WHAT IS BEING ASKED. Copy out each line of the data holding "GetTemplate".

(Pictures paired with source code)
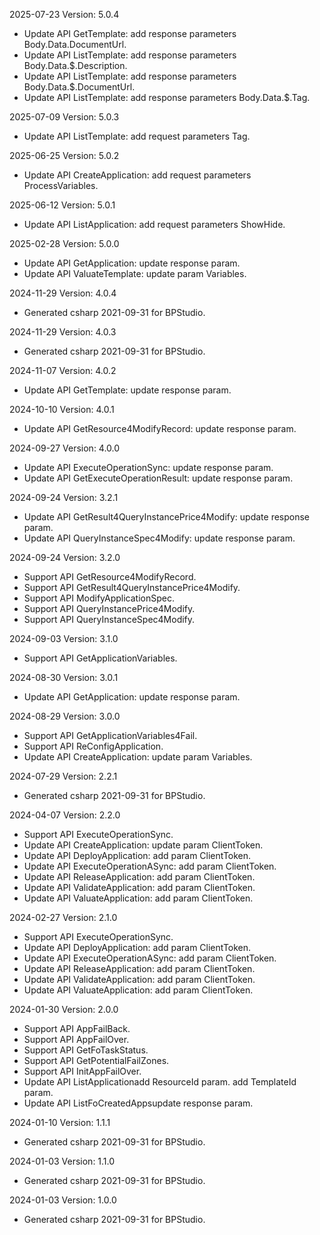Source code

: 2025-07-23 Version: 5.0.4
- Update API GetTemplate: add response parameters Body.Data.DocumentUrl.
- Update API ListTemplate: add response parameters Body.Data.$.Description.
- Update API ListTemplate: add response parameters Body.Data.$.DocumentUrl.
- Update API ListTemplate: add response parameters Body.Data.$.Tag.


2025-07-09 Version: 5.0.3
- Update API ListTemplate: add request parameters Tag.


2025-06-25 Version: 5.0.2
- Update API CreateApplication: add request parameters ProcessVariables.


2025-06-12 Version: 5.0.1
- Update API ListApplication: add request parameters ShowHide.


2025-02-28 Version: 5.0.0
- Update API GetApplication: update response param.
- Update API ValuateTemplate: update param Variables.


2024-11-29 Version: 4.0.4
- Generated csharp 2021-09-31 for BPStudio.

2024-11-29 Version: 4.0.3
- Generated csharp 2021-09-31 for BPStudio.

2024-11-07 Version: 4.0.2
- Update API GetTemplate: update response param.


2024-10-10 Version: 4.0.1
- Update API GetResource4ModifyRecord: update response param.


2024-09-27 Version: 4.0.0
- Update API ExecuteOperationSync: update response param.
- Update API GetExecuteOperationResult: update response param.


2024-09-24 Version: 3.2.1
- Update API GetResult4QueryInstancePrice4Modify: update response param.
- Update API QueryInstanceSpec4Modify: update response param.


2024-09-24 Version: 3.2.0
- Support API GetResource4ModifyRecord.
- Support API GetResult4QueryInstancePrice4Modify.
- Support API ModifyApplicationSpec.
- Support API QueryInstancePrice4Modify.
- Support API QueryInstanceSpec4Modify.


2024-09-03 Version: 3.1.0
- Support API GetApplicationVariables.


2024-08-30 Version: 3.0.1
- Update API GetApplication: update response param.


2024-08-29 Version: 3.0.0
- Support API GetApplicationVariables4Fail.
- Support API ReConfigApplication.
- Update API CreateApplication: update param Variables.


2024-07-29 Version: 2.2.1
- Generated csharp 2021-09-31 for BPStudio.

2024-04-07 Version: 2.2.0
- Support API ExecuteOperationSync.
- Update API CreateApplication: update param ClientToken.
- Update API DeployApplication: add param ClientToken.
- Update API ExecuteOperationASync: add param ClientToken.
- Update API ReleaseApplication: add param ClientToken.
- Update API ValidateApplication: add param ClientToken.
- Update API ValuateApplication: add param ClientToken.


2024-02-27 Version: 2.1.0
- Support API ExecuteOperationSync.
- Update API DeployApplication: add param ClientToken.
- Update API ExecuteOperationASync: add param ClientToken.
- Update API ReleaseApplication: add param ClientToken.
- Update API ValidateApplication: add param ClientToken.
- Update API ValuateApplication: add param ClientToken.


2024-01-30 Version: 2.0.0
- Support API AppFailBack.
- Support API AppFailOver.
- Support API GetFoTaskStatus.
- Support API GetPotentialFailZones.
- Support API InitAppFailOver.
- Update API ListApplicationadd ResourceId param.
add TemplateId param.
- Update API ListFoCreatedAppsupdate response param.


2024-01-10 Version: 1.1.1
- Generated csharp 2021-09-31 for BPStudio.

2024-01-03 Version: 1.1.0
- Generated csharp 2021-09-31 for BPStudio.

2024-01-03 Version: 1.0.0
- Generated csharp 2021-09-31 for BPStudio.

ANSWER TO THIS PROBLEM.
- Update API GetTemplate: add response parameters Body.Data.DocumentUrl.
- Update API GetTemplate: update response param.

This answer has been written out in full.